Origins of Early Modernity: Concepts Flashcards
What is the Key Takeaway for this section?
Ideas of early modern history (and Europe) is full of narratives about what history means.
These narratives are the product of humans making decisions about what to include and what to exclude
What is the west?
*Is it Europe?
*Is it Christianity?
*Is it capitalism?
*Cold War concept?
What is Civilization?
*Advanced forms of agricultural and social technology?
*Civilization is a moral concept
*How much “better” is civilization?
What is hegemony?
“The water we swim in”
Hegemony is the political, economic, and military predominance of one state over other states, either regional or global.

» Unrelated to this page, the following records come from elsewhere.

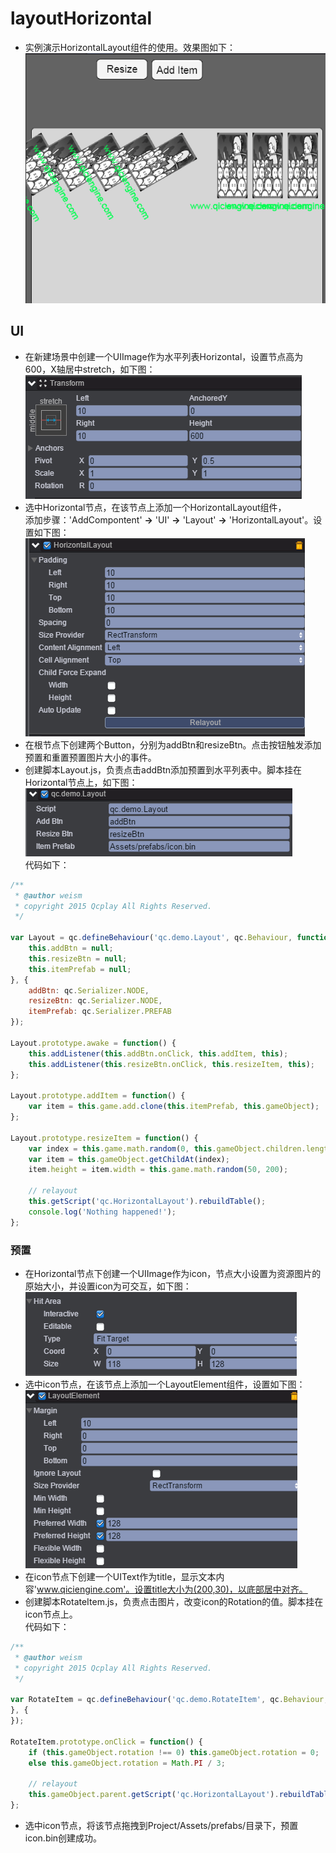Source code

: # layoutHorizontal

* 实例演示HorizontalLayout组件的使用。效果图如下：<br>
![](images\UI.png)

## UI

* 在新建场景中创建一个UIImage作为水平列表Horizontal，设置节点高为600，X轴居中stretch，如下图：<br>
![horizontal](images\horizontal.png)
* 选中Horizontal节点，在该节点上添加一个HorizontalLayout组件，<br>
添加步骤：'AddCompontent' **->** 'UI' **->** 'Layout' **->** 'HorizontalLayout'。设置如下图：<br>
![](images\set.png)
* 在根节点下创建两个Button，分别为addBtn和resizeBtn。点击按钮触发添加预置和重置预置图片大小的事件。
* 创建脚本Layout.js，负责点击addBtn添加预置到水平列表中。脚本挂在Horizontal节点上，如下图：<br>
![](images\script.png)<br>
代码如下：<br>

```javascript
/**
 * @author weism
 * copyright 2015 Qcplay All Rights Reserved.
 */

var Layout = qc.defineBehaviour('qc.demo.Layout', qc.Behaviour, function() {
    this.addBtn = null;
    this.resizeBtn = null;
    this.itemPrefab = null;
}, {
    addBtn: qc.Serializer.NODE,
    resizeBtn: qc.Serializer.NODE,
    itemPrefab: qc.Serializer.PREFAB
});

Layout.prototype.awake = function() {
    this.addListener(this.addBtn.onClick, this.addItem, this);
    this.addListener(this.resizeBtn.onClick, this.resizeItem, this);
};

Layout.prototype.addItem = function() {
    var item = this.game.add.clone(this.itemPrefab, this.gameObject);
};

Layout.prototype.resizeItem = function() {
    var index = this.game.math.random(0, this.gameObject.children.length - 1);
    var item = this.gameObject.getChildAt(index);
    item.height = item.width = this.game.math.random(50, 200);

    // relayout
    this.getScript('qc.HorizontalLayout').rebuildTable();
    console.log('Nothing happened!');
};
```

### 预置

* 在Horizontal节点下创建一个UIImage作为icon，节点大小设置为资源图片的原始大小，并设置icon为可交互，如下图：<br>
![](images\interactive.png)
* 选中icon节点，在该节点上添加一个LayoutElement组件，设置如下图：<br>
![](images\element.png)
* 在icon节点下创建一个UIText作为title，显示文本内容'www.qiciengine.com'。设置title大小为(200,30)，以底部居中对齐。
* 创建脚本RotateItem.js，负责点击图片，改变icon的Rotation的值。脚本挂在icon节点上。<br>
代码如下：<br>

```javascript
/**
 * @author weism
 * copyright 2015 Qcplay All Rights Reserved.
 */

var RotateItem = qc.defineBehaviour('qc.demo.RotateItem', qc.Behaviour, function() {
}, {
});

RotateItem.prototype.onClick = function() {
    if (this.gameObject.rotation !== 0) this.gameObject.rotation = 0;
    else this.gameObject.rotation = Math.PI / 3;

    // relayout
    this.gameObject.parent.getScript('qc.HorizontalLayout').rebuildTable();
};
```
* 选中icon节点，将该节点拖拽到Project/Assets/prefabs/目录下，预置icon.bin创建成功。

Ex. American cultural influence all over the world
A natural force/system that is so dominant in our lives it becomes almost invisible (Christianity, we use B.C = before Christ)
Explain how morality is applied to the term “civilization”
Civilized = Good
Uncivilized = Bad
Attaching morality to civlization
Explain Fukuyama’s opinion on The American Hegemony?
Liberal democracy as the goal of history (where we are going)
- with the fall of the soviet union= thinks liberal democracy wins forever.
Book: “End of History and the Last Man”
War on terror disproved Fukuyama (ppl flipped to conservatism out of fear of Muslims)
Explain Huntington’s opinion on The American Hegemony?
History is about conflict between Christianity and Islam.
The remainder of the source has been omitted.